Terence Davies’ 2011 release, The Deep Blue Sea, won multiple awards and was nominated for a Golden Globe, further adding to his oeuvre of highly acclaimed work. We investigate this celebrated English filmmaker, looking back at three of his films and their particular relation to his home city of Liverpool.
Terence Davies was born in Kensington, Liverpool in 1945 to devoutly Catholic, working class parents. He was raised in the distinctive environment of this community of Liverpool; an environment characterised by strict conformity and a parsimoniousness which bordered on privation. His early childhood was by all accounts traumatic, as Davies found himself alienated from the parochial values of his family and his society. The memories of his upbringing, and his ambivalent nostalgia for the city of his birth, would form the basis of his most celebrated cinematic works.
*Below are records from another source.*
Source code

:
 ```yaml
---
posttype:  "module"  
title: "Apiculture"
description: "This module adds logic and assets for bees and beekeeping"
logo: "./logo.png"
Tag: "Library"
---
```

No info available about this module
Distant Voices, Still Lives (1988)

Davies’ first full length film is an autobiographical elegy for the Liverpool of his youth. It depicts the life of a working class Liverpudlian family in the years following the end of World War Two and features a coruscating performance by Pete Postlethwaite as the abusive father. The film traces the development of the family over the course of the 1950s and in doing so indirectly reflects the changes in post-war Britain in this period. The narrative of the film emerges from oblique snapshots of daily life, as the children of the family brave the abuse of their father and eventually grow up and marry. Music is central to the film as the humdrum lives of the characters are punctuated by beautiful renditions of music hall and blues staples, not in the conventional celebratory musical sense, but in a deeply mournful timbre which gives the film its elegiac quality.

Long Day Closes (1992)

The follow up to Distant Voices, Still Lives stays in the nostalgic and autobiographical vein of its predecessor, focusing as it does on the childhood of a young working class loner in post-war Liverpool. However Long Day Closes takes a slightly grimmer approach to its depiction of Liverpool working class life and also focuses on the transportative and romantic power of the cinema, in which the main character, Bud, finds refuge from the bullies in school and at home. Similar in tone and approach to Ken Loach’s Kes, Long Day Closes intimates that Bud feels a deep seated sense of alienation from the narrow old fashioned values of those around him, but that he is unable to express this alienation in terms that he, or anyone else, can understand.

Sixteen years after Long Day Closes, and with only two films to his name in the meantime, Davies returned to Liverpool to make Of Time and the City. Unlike his previous two films set in the city, this is a documentary which elucidates Davies’ relation to the city of his birth directly, through his inimitable narration. It is a personal vision of the city but also one which touches on the milestones of Liverpudlian and British history. It bitterly mocks the elaborate practices and institutions of the British state and crown whilst also reserving a level of affection and warmth for the working class world of Liverpool which once again returns to the elegiac style of Davies’ earlier films. It is as much a poetic depiction as a documentary, and the voiceover often mimics the tone and style of poets like TS Eliot and Dylan Thomas. In doing so it becomes a deeply personal evocation of the vagaries of time and memory as well as a poignant love letter to Liverpool’s past and present.